И опять невольно она представила его. «Ты, ma chère, ты, Анна!»
— Это не мужчина, не человек, это кукла! Никто не знает, но я знаю. О, если бы я была на его месте, если бы кто-нибудь был на его месте, я бы давно убила, я бы разорвала на куски эту жену, такую, как я, а не говорила бы: ma chère, Анна. Это не человек, это министерская машина. Он не понимает, что я твоя жена, что он чужой, что он лишний… Не будем, не будем говорить!..
— Ты
Она смотрела на него с насмешливою радостью. Видимо, она нашла еще смешные и уродливые стороны в муже и ждала времени, чтоб их высказать.
Он продолжал:
— Я догадываюсь, что это не болезнь, а твое положение. Когда это будет?
Насмешливый блеск потух в ее глазах, но другая улыбка — знания чего-то неизвестного ему и тихой грусти — заменила ее прежнее выражение.
— Скоро, скоро. Ты говорил, что наше положение мучительно, что надо развязать его. Если бы ты знал, как мне оно тяжело, что бы я дала за то, чтобы свободно и смело любить тебя! Я бы не мучалась и тебя не мучала бы своею ревностью… И это будет скоро, но не так, как мы думаем.
И при мысли о том, как это будет, она так показалась жалка самой себе, что слезы выступили ей на глаза, и она не могла продолжать. Она положила блестящую под лампой кольцами и белизной руку на его рукав.
— Это не будет так, как мы думаем. Я не хотела тебе говорить этого, но ты заставил меня. Скоро, скоро все развяжется, и мы все, все успокоимся и не будем больше мучаться.
— Я не понимаю, — сказал он, понимая.
— Ты спрашивал, когда? Скоро. И я не переживу этого. Не перебивай! — И она заторопилась говорить. — Я знаю это, и знаю верно. Я умру, и очень рада, что умру и избавлю себя и вас.

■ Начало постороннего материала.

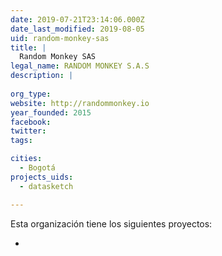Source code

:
 ```yaml
---
date: 2019-07-21T23:14:06.000Z
date_last_modified: 2019-08-05
uid: random-monkey-sas
title: |
  Random Monkey SAS
legal_name: RANDOM MONKEY S.A.S
description: |
  
org_type: 
website: http://randommonkey.io
year_founded: 2015
facebook: 
twitter: 
tags:

cities: 
  - Bogotá
projects_uids:
  - datasketch

---
```


Esta organización tiene los siguientes proyectos:

- [](/proyectos/datasketch)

Слезы потекли у нее из глаз; он нагнулся к ее руке и стал целовать, стараясь скрыть свое волнение, которое, он знал, не имело никакого основания, но он не мог преодолеть его.
— Вот так, вот это лучше, — говорила она, пожимая сильным движением его руку. — Вот одно, одно, что нам осталось.
Он опомнился и поднял голову.
— Что за вздор! Что за бессмысленный вздор ты говоришь!
— Нет, это правда.
— Что, что правда?
— Что я умру. Я видела сон.
— Сон? — повторил Вронский и мгновенно вспомнил своего мужика во сне.
— Да, сон, — сказала она. — Давно уж я видела этот сон. — Я видела, что я вбежала в свою спальню, что мне нужно там взять что-то, узнать что-то; ты знаешь, как это бывает во сне, — говорила она, с ужасом широко открывая глаза, — и в спальне, в углу стоит что-то.
— Ах, какой вздор! Как можно верить…
Но она не позволила себя перебить. То, что она говорила, было слишком важно для нее.
— И это что-то повернулось, и я вижу, что это мужик маленький с взъерошенною бородой и страшный. Я хотела бежать, но он нагнулся над мешком и руками что-то копошится там…
Она представила, как он копошится в мешке. Ужас был на ее лице. И Вронский, вспоминая свой сон, чувствовал такой же ужас, наполнявший его душу.
— Он копошится и приговаривает по-французски, скоро-скоро и, знаешь, грассирует: «Il faut le batre le fer, le broyer, le pétrir…»[49]
И я от страха захотела проснуться, проснулась… но я проснулась во сне. И стала спрашивать себя, что это значит. И Корней мне говорит: «Родами, родами умрете, родами, матушка…» И я проснулась…— Какой вздор, какой вздор! — говорил Вронский, но он сам чувствовал, что не было никакой убедительности в его голосе.
— Но не будем говорить. Позвони, я велю подать чаю. Да подожди, теперь не долго я…
Но вдруг она остановилась. Выражение ее лица мгновенно изменилось. Ужас и волнение вдруг заменились выражением тихого, серьезного и блаженного внимания. Он не мог понять значения этой перемены. Она слышала в себе движение новой жизни.